Barbara Gosney, STEM teacher at St. Thomas Episcopal Parish School, shows the moon rocks to students.
Barbara Gosney, STEM teacher at St. Thomas Episcopal Parish School, shows the moon rocks to students.

St. Thomas Episcopal Parish School recently got a special delivery straight from the moon.

On loan from NASA for several weeks, lunar rocks and soil samples were delivered in a heavy-duty protective case to Barbara Gosney, STEM teacher at St. Thomas Episcopal Parish School.

The STEM program — a nation-wide movement in education to increase the passion and skills of students in the fields of science, technology, engineering, and math — was launched officially at St. Thomas School in 2012 with the opening of the Symbiosis STEM lab.

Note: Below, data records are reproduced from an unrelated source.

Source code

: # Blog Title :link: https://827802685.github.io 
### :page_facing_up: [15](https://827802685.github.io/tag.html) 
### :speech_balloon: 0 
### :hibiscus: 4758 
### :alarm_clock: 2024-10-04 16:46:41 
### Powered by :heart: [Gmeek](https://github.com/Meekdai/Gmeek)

Ms. Gosney had to be certified at the Space Exploration Educators Conference at the Johnson Space Center in Houston in order to secure the rocks for her students to study as part of their STEM curriculum. The rocks, sealed in Lucite, are accompanied by copious materials that identify which Apollo Space Mission collected each one and what area of the moon each one represents.

In preparation for the arrival of the moon rocks, students began by studying the moon, learning to identify the locations where the Apollo 14, 15, 16 and 17 missions landed, and watching plenty of NASA videos.

The moon rocks have brought the surface of the moon up close to all students in junior preschool through fifth grade. NASA also sent “moon-like rocks” from volcanoes and other places on earth that students can touch and hold to give them a sense of what the lunar rocks would feel like.

As if the lunar rocks were not enough, NASA sent a second protective case of pieces of meteorites to study — pieces collected from Nebraska, Arizona, South America, and Russia.